Properly?  Well.... there is the "Vector allocation failed" thing.
http://mail-index.NetBSD.org/port-alpha/2005/02/04/0003.html
DEC says it is okay, but to my way of thinking the factory shouldn't
be putting out stuff with error messages.

It was working in at least 1.6.2 and 2.0.  (Other than some unreadable
sectors which I assume are the drive's fault rather than the controller.
Maybe that's a bad assumption?  Drive is less than a year old and shouldn't
be having so many bad sectors.)  I did a clean shutdown to add the SATA
controller and disk.  Upon powerup I got a bunch of new "Vector allocation
failed" messages.  Grrr.  Removed a couple of boards I wasn't using and
swapped boards around until I was down to the one factory warning again.
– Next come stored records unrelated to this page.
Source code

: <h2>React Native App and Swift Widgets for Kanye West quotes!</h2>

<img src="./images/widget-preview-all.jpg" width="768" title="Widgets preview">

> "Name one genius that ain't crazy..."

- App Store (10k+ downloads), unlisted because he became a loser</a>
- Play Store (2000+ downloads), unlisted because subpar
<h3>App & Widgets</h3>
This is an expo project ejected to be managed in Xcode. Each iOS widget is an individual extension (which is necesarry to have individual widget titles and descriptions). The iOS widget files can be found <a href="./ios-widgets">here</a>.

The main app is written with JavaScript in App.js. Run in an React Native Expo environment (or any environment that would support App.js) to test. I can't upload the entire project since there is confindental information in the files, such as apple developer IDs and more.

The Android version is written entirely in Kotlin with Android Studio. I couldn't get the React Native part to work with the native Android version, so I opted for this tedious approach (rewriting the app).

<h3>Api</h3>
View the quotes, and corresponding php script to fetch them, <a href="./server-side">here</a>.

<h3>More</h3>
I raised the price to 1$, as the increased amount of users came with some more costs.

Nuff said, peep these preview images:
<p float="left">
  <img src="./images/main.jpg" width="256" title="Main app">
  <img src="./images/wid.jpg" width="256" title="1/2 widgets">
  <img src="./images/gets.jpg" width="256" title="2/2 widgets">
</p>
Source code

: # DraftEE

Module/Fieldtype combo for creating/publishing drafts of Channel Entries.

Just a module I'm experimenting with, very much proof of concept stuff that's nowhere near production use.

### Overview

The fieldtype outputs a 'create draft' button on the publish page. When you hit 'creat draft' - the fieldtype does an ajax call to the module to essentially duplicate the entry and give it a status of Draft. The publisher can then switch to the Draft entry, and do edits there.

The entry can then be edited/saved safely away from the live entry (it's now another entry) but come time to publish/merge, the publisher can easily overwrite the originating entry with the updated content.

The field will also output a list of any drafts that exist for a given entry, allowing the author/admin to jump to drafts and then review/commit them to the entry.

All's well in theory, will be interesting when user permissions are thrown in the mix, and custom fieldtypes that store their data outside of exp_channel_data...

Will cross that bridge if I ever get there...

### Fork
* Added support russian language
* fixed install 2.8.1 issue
So now kernels without cmdide don't configure the PATA disk.
Kernels with cmdide trap if a PATA drive is attached.
(I wasted a day or 2 swapping things around playing "let's see if
*this* disk will boot", while figuring this out.  Pulling the
SATA controller out didn't help, that was of course one of the first
things I tried.)

Put the PATA drive in a USB-to-PATA box.  Works okay until it gets a read
error (I assume), then even the simplest command to the disk takes about
25 minutes, and always fails.  Power cycle the USB box and the kernel hangs.
Great fun having to do reboot every time you get a read error.  My latest normal
(non-debug) kernel is working much better though.  Best guess is that
taking out cmdide fixed the USB, but I haven't tested that yet.

It appears that some sectors got bad data written to them.
Fsck seems to have made things worse rather than better.  :-(
So now I'm dd-ing partitions over to the SATA drive and working
with a copy, to avoid digging the hole even deeper.

So much for my plan to add a SATA drive to mirror the PATA one
and increase reliability.